Each member of a population dies with probability $\frac12$ each day, what is the probability that there will be exactly $1$ person alive?
Partial solution. First find the probability that one specific person is the unique last survivor, then multiply by $n$.
Omegaman is the last to die on the $k+1$st day with probability
$$ p_k = \frac{1}{2^{k+1}} \left(1-\frac{1}{2^k}\right)^{n-1} $$
so then the desired probability is
\begin{align} q & = n\sum_{k=1}^\infty p_k \\ & = n\sum_{k=1}^\infty \frac{1}{2^{k+1}} \left(1-\frac{1}{2^k}\right)^{n-1} \\ & = \frac{n}{2} \sum_{k=1}^\infty \frac{1}{2^k} \left(1-\frac{1}{2^k}\right)^{n-1} % & = \frac{n}{2} % \sum_{k=1}^\infty \frac{1}{2^k} % \sum_{j=0}^{n-1} \binom{n-1}{j}\left(-\frac{1}{2^k}\right)^j \\ % & = \frac{n}{2} % \sum_{j=0}^{n-1} \binom{n-1}{j} (-1)^j % \sum_{k=1}^\infty \left(\frac{1}{2^k}\right)^{j+1} \\ % & = \frac{n}{2} % \sum_{j=0}^{n-1} \binom{n-1}{j} (-1)^j % \sum_{k=1}^\infty \left(\frac{1}{2^{j+1}}\right)^k \\ % & = \frac{n}{2} % \sum_{j=0}^{n-1} \binom{n-1}{j} (-1)^j % \frac{\frac{1}{2^{j+1}}}{1-\frac{1}{2^{j+1}}} \\ % & = \frac{n}{2} % \sum_{j=0}^{n-1} \binom{n-1}{j} (-1)^j \frac{1}{2^{j+1}-1} \end{align}
Still working out if there's a closed-form expression for this.

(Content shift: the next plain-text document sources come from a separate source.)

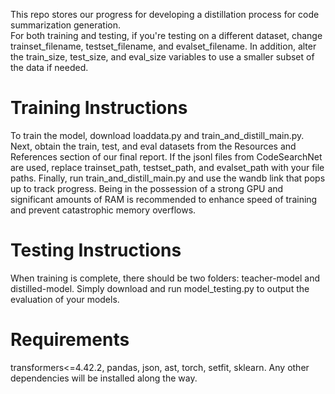 This repo stores our progress for developing a distillation process for code summarization generation.  
For both training and testing, if you're testing on a different dataset, change trainset_filename, testset_filename, and evalset_filename.
In addition, alter the train_size, test_size, and eval_size variables to use a smaller subset of the data if needed.

# Training Instructions
To train the model, download loaddata.py and train_and_distill_main.py. Next, obtain the train, test, and eval datasets from the Resources and References section of our final report.
If the jsonl files from CodeSearchNet are used, replace trainset_path, testset_path, and evalset_path with your file paths.
Finally, run train_and_distill_main.py and use the wandb link that pops up to track progress.
Being in the possession of a strong GPU and significant amounts of RAM is recommended to enhance speed of training and prevent catastrophic memory overflows.

# Testing Instructions
When training is complete, there should be two folders: teacher-model and distilled-model.
Simply download and run model_testing.py to output the evaluation of your models.

# Requirements
transformers<=4.42.2, pandas, json, ast, torch, setfit, sklearn. Any other dependencies will be installed along the way.
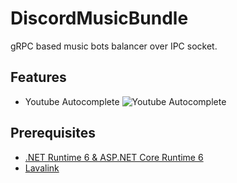 # DiscordMusicBundle
gRPC based music bots balancer over IPC socket.

## Features

- Youtube Autocomplete ![Youtube Autocomplete](https://cdn.discordapp.com/attachments/929788993669845002/929789151505690624/Youtube_Autocomplete.gif)

## Prerequisites

- [.NET Runtime 6 & ASP.NET Core Runtime 6](https://dotnet.microsoft.com/en-us/download/dotnet/6.0/runtime)
- [Lavalink](https://github.com/freyacodes/Lavalink)
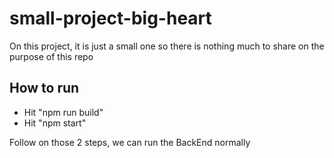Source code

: # small-project-big-heart

On this project, it is just a small one so there is nothing much to share on the purpose of this repo

## How to run
- Hit "npm run build"
- Hit "npm start"

Follow on those 2 steps, we can run the BackEnd normally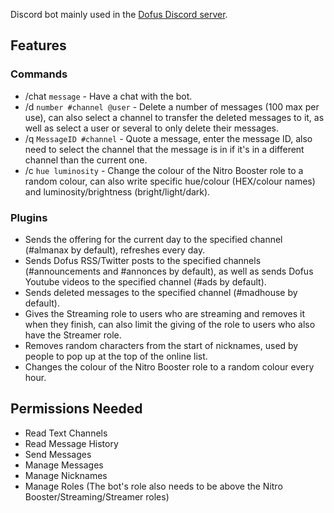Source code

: Discord bot mainly used in the [Dofus Discord server](https://discord.gg/0RDH0dqUoTRkCjSF).

## Features
### Commands
- /chat `message` - Have a chat with the bot.
- /d `number #channel @user` - Delete a number of messages (100 max per use), can also select a channel to transfer the deleted messages to it, as well as select a user or several to only delete their messages.
- /q `MessageID #channel` - Quote a message, enter the message ID, also need to select the channel that the message is in if it's in a different channel than the current one.
- /c `hue luminosity` - Change the colour of the Nitro Booster role to a random colour, can also write specific hue/colour (HEX/colour names) and luminosity/brightness (bright/light/dark).
### Plugins
- Sends the offering for the current day to the specified channel (#almanax by default), refreshes every day.
- Sends Dofus RSS/Twitter posts to the specified channels (#announcements and #annonces by default), as well as sends Dofus Youtube videos to the specified channel (#ads by default).
- Sends deleted messages to the specified channel (#madhouse by default).
- Gives the Streaming role to users who are streaming and removes it when they finish, can also limit the giving of the role to users who also have the Streamer role.
- Removes random characters from the start of nicknames, used by people to pop up at the top of the online list.
- Changes the colour of the Nitro Booster role to a random colour every hour.

## Permissions Needed
- Read Text Channels
- Read Message History
- Send Messages
- Manage Messages
- Manage Nicknames
- Manage Roles (The bot's role also needs to be above the Nitro Booster/Streaming/Streamer roles)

I will point out that we can obtain
$$ q = \frac{n}{2} \sum_{j=0}^{n-1} \binom{n-1}{j} (-1)^j \frac{1}{2^{j+1}-1} $$
if that counts as closed.
I believe Brian has solved the problem as far as it can be solved for finite $n$. But my skepticism about finding a closed form for the limit for $n\to\infty$ was unwarranted. Approximating Brian's sum by an integral for large $n$, we find
\begin{eqnarray*} q &=& \frac n2\sum_{k=1}^\infty\frac1{2^k}\left(1-\frac1{2^k}\right)^{n-1} \\ &\approx& \frac n2\int_0^\infty2^{-x}\left(1-2^{-x}\right)^{n-1}\mathrm dx \\ &=& \frac n2\int_0^1u(1-u)^{n-1}\frac{\mathrm du}{u\ln2} \\ &=& \frac n{2\ln2}\int_0^1(1-u)^{n-1}\mathrm du \\ &=& \frac1{2\ln2} \\ &\approx& 0.7213\;, \end{eqnarray*}
in agreement with Ross's numerical results.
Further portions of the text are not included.